> _About this task_
Below are the records. List every line holding the word "conf".

Stored dataset items:
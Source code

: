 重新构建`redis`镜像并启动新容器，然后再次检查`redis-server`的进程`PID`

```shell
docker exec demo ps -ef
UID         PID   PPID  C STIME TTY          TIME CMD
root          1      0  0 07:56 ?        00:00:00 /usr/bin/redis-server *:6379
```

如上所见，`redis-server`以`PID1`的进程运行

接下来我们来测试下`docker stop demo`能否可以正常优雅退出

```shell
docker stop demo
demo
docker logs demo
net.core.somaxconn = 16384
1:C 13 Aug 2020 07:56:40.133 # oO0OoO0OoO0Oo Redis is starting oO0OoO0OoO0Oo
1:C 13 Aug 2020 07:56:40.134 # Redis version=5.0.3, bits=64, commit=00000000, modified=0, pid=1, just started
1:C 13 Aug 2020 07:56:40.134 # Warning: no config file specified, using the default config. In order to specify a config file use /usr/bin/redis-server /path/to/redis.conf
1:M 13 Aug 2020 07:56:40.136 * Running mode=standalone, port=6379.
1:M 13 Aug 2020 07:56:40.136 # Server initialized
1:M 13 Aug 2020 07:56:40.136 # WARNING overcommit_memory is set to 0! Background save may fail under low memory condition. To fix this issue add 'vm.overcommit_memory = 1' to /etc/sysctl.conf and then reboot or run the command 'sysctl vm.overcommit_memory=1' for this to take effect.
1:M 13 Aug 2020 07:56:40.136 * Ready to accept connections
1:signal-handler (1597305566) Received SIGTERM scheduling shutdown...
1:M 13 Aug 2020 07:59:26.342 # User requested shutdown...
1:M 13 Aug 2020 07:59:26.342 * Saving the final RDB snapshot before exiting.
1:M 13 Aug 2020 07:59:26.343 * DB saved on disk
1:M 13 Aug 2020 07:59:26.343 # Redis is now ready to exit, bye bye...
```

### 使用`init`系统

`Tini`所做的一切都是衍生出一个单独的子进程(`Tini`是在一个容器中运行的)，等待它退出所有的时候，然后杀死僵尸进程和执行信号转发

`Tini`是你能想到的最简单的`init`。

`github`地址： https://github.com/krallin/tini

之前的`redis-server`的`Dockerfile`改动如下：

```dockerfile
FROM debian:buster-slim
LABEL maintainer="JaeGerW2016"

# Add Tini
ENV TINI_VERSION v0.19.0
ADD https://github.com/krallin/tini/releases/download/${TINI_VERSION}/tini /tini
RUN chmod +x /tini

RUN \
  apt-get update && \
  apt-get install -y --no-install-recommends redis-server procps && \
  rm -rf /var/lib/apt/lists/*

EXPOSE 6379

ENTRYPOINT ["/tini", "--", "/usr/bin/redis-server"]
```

> _Response area_
1:C 13 Aug 2020 07:56:40.134 # Warning: no config file specified, using the default config. In order to specify a config file use /usr/bin/redis-server /path/to/redis.conf
1:M 13 Aug 2020 07:56:40.136 # WARNING overcommit_memory is set to 0! Background save may fail under low memory condition. To fix this issue add 'vm.overcommit_memory = 1' to /etc/sysctl.conf and then reboot or run the command 'sysctl vm.overcommit_memory=1' for this to take effect.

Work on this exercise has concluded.